In message , Recliner
writes
Marland wrote:
Bryan Morris wrote:
In message , MissRiaElaine
writes
On 01/09/2019 19:00, Marland wrote:

Anyhow if it wasn’t for American influence the Underground would
not have
developed in the way in it did.
Do you object to them calling the vehicles cars instead of coaches for
instance.

No, but I do object to people who call coaches buses. They are quite
different.



A coach is simply a single decker bus.

.5 seconds on the web finds plenty of operators of double deck coaches
though this was first hit ,

https://www.procterscoaches.com/the-...double-decker/

so that it is pretty poor attempt to define one.

And it is not a recent innovation that we have had double deck deck
coaches in the UK,National Express were using them decades ago , stopped
using them after an accident and reintroduced a small number a few years
back.


Isn't a coach simply a bus with lots of secure luggage space (normally
under the floor) and capable of cruising at motorway speeds (ie, ?100 km/h)
all day?

These days, it would also have seat belts, aircon and quite possibly a
toilet and refreshments.
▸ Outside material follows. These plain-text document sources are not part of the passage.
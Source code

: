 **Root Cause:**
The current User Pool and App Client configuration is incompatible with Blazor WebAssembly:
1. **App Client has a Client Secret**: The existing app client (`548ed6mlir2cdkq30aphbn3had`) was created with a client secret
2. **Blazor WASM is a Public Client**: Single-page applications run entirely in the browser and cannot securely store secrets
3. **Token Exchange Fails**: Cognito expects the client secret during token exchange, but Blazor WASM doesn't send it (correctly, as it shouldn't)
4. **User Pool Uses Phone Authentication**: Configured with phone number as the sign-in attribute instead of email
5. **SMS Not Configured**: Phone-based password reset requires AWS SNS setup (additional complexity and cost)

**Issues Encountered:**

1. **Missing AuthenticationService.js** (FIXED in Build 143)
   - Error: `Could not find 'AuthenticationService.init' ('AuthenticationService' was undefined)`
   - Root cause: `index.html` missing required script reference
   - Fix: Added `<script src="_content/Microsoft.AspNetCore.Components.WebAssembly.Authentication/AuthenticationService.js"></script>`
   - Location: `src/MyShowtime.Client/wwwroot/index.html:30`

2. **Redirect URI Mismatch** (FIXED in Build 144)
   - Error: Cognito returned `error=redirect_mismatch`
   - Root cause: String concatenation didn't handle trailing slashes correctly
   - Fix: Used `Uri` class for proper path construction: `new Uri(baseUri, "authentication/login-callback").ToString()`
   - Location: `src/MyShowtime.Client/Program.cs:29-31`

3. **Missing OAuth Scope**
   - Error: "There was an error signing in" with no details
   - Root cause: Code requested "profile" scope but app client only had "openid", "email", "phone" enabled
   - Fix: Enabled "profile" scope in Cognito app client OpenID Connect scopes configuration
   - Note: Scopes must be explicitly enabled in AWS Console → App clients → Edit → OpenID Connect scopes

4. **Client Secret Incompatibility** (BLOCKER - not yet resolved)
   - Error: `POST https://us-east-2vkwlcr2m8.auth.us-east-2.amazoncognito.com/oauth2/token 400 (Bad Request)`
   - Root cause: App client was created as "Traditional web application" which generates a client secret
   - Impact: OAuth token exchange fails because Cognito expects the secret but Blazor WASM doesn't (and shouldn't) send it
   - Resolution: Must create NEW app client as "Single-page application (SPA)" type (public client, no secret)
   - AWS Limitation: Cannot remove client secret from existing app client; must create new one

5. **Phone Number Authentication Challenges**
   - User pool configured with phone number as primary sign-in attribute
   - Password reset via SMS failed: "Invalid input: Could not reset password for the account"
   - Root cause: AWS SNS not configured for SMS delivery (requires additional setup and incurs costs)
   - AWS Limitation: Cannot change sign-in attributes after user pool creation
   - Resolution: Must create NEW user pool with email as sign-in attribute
It might also have overhead luggage racks and some
sort of AV system.

BEA / BOAC used double deck coaches mainly for luggage on the lower deck
whilst passengers mainly sat upstairs (diverging I remember when
downstairs a bus was called "inside" as opposed to "outside" for
upstairs)



BOAC used Atlanteans in that configuration
https://www.flickr.com/photos/aecsouthall/40612039785. BEA used a one
and a half layout with seating over the luggage area (can't remember
the make)
https://www.tripadvisor.co.uk/Locati...y_England.html


Southern Television's first Outside Broadcast unit was a conversion of
one of those.


Interesting, I was expecting it to be one the BEA coaches I used to see on
their way to the airport in the sixties
as in the link above which were AEC version of the AEC Regal and with a
strong family resemblance to the AEC
Regal single decker buses seen all around London outskirts in that era.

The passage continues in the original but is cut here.